Work item: Find and copy each line of the records where the string "프레임워크를" shows up.

(Stored data)
========================================================================

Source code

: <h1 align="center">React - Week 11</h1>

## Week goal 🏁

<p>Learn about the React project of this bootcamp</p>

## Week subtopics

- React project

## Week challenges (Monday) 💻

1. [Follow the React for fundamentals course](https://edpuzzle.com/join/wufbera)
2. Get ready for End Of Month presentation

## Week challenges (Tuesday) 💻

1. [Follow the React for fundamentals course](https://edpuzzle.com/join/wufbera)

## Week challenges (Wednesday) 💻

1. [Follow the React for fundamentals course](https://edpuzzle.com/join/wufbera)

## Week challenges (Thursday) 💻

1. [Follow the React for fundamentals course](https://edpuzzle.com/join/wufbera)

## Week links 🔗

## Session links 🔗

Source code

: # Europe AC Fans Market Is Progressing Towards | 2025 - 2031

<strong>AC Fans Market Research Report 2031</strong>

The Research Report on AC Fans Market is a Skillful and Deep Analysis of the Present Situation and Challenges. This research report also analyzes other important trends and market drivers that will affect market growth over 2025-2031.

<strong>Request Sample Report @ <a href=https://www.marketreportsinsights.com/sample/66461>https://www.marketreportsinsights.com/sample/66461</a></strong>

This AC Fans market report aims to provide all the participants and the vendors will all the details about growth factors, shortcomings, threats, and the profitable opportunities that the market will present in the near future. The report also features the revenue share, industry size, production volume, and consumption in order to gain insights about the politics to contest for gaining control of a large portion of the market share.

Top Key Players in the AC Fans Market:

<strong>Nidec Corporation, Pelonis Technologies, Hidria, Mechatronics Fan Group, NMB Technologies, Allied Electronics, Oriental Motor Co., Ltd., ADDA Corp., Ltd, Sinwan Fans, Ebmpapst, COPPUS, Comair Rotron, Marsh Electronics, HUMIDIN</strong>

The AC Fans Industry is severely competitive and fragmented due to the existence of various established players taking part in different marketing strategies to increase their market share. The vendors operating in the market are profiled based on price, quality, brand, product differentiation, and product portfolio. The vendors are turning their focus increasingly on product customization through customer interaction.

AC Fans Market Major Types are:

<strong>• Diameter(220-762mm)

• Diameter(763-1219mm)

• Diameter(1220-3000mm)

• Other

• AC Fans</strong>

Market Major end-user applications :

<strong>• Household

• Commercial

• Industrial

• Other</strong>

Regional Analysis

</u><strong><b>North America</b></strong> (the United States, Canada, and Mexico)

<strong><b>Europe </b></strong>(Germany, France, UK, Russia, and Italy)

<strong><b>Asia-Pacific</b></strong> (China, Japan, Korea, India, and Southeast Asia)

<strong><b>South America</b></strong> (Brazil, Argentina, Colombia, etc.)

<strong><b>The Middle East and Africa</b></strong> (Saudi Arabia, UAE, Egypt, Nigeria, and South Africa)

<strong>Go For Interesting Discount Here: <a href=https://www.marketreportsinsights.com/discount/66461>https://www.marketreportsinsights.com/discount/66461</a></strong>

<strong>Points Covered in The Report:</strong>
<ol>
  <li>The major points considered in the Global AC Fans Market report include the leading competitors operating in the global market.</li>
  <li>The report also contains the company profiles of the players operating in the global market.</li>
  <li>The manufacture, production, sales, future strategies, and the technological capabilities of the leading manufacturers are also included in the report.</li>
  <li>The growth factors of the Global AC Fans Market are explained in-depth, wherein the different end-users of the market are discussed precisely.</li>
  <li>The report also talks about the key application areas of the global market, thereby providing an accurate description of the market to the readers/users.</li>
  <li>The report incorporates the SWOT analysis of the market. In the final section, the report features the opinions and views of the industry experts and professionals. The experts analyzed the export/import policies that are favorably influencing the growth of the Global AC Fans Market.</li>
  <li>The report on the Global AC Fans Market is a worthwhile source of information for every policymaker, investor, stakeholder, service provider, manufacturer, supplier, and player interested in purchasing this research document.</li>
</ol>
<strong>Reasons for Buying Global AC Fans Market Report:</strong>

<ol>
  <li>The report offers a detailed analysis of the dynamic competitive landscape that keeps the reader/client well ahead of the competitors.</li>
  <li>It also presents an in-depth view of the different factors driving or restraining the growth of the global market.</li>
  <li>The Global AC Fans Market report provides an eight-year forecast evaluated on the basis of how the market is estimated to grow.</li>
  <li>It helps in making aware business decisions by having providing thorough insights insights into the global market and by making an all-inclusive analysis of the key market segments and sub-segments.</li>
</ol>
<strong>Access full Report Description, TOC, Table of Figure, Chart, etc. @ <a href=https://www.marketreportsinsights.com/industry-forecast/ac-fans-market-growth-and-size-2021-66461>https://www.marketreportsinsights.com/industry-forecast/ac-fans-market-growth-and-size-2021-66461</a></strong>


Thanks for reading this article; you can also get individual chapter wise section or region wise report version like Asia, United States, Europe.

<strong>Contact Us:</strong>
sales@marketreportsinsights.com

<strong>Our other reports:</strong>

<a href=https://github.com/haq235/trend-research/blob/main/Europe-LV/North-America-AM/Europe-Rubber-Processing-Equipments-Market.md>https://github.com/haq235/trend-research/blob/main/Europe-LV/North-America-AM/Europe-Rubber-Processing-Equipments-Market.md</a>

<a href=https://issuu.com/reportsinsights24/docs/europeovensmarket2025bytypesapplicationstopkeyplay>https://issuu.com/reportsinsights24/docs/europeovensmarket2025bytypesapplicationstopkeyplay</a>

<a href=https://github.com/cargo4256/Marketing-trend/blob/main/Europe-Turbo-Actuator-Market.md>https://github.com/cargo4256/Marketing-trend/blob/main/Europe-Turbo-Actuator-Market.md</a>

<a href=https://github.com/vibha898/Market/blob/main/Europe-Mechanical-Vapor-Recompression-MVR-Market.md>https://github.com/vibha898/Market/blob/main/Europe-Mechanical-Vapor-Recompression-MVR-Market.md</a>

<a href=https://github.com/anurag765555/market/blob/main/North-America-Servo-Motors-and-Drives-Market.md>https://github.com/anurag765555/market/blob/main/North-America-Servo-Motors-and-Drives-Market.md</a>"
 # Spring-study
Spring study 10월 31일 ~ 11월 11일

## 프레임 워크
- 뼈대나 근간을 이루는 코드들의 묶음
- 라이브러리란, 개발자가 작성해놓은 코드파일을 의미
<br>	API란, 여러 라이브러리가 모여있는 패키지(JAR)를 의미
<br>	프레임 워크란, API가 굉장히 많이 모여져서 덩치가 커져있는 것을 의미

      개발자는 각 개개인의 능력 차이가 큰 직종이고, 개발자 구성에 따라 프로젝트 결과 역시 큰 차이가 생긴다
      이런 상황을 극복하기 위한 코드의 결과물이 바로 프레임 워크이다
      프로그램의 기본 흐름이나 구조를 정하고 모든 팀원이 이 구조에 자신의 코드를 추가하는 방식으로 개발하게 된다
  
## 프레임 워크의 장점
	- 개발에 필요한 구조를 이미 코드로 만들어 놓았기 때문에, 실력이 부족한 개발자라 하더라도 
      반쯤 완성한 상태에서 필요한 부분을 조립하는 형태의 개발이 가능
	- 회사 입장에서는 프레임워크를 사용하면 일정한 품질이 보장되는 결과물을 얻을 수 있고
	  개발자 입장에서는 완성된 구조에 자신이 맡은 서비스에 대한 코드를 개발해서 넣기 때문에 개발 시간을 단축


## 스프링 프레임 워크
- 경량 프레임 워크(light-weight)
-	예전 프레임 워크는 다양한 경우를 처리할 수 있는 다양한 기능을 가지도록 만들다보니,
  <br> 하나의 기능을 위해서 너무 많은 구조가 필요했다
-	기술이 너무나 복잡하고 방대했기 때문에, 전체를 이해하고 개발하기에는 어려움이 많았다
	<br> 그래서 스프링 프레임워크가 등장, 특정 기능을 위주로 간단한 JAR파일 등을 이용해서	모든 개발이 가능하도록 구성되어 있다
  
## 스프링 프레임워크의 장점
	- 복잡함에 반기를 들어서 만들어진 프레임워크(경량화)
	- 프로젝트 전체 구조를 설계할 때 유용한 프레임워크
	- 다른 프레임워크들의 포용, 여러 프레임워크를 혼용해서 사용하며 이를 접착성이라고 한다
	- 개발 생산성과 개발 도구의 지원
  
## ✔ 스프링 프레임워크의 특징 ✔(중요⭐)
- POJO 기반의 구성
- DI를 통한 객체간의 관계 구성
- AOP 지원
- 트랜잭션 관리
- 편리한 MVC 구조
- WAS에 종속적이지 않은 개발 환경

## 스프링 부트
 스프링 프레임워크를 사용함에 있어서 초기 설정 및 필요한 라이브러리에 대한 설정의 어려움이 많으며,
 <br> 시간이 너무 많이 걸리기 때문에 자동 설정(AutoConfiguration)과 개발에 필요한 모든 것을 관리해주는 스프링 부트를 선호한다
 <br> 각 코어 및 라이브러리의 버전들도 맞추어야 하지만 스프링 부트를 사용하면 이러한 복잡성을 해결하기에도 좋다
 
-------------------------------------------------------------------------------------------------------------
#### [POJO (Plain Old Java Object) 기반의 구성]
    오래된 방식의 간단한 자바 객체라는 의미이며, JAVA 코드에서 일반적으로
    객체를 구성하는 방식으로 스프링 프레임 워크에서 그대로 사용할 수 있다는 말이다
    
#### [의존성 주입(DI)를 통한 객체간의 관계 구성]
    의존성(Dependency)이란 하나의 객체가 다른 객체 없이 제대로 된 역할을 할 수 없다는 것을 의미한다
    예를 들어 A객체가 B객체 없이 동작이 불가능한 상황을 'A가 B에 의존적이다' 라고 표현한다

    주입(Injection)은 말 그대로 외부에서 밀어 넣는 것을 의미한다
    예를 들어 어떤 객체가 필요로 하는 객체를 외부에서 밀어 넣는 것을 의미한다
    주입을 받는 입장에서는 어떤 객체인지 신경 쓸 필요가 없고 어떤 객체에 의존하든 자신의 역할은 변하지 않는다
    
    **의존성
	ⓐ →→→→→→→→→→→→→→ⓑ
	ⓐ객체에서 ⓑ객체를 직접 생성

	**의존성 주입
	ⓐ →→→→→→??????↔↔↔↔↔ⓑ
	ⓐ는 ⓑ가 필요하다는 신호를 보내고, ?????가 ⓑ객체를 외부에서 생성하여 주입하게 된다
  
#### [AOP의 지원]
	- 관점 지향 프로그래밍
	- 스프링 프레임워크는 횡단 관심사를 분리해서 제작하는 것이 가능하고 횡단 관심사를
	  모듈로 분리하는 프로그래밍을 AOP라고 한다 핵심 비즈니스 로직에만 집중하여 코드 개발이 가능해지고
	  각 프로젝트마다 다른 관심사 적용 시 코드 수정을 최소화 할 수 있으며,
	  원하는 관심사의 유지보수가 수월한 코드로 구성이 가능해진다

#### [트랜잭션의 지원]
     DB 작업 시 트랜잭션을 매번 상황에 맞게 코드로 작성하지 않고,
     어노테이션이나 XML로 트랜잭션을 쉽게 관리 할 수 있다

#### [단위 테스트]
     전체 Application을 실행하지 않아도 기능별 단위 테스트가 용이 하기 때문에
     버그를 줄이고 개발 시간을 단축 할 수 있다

========================================================================

Your response:
	- 회사 입장에서는 프레임워크를 사용하면 일정한 품질이 보장되는 결과물을 얻을 수 있고
	- 다른 프레임워크들의 포용, 여러 프레임워크를 혼용해서 사용하며 이를 접착성이라고 한다
 스프링 프레임워크를 사용함에 있어서 초기 설정 및 필요한 라이브러리에 대한 설정의 어려움이 많으며,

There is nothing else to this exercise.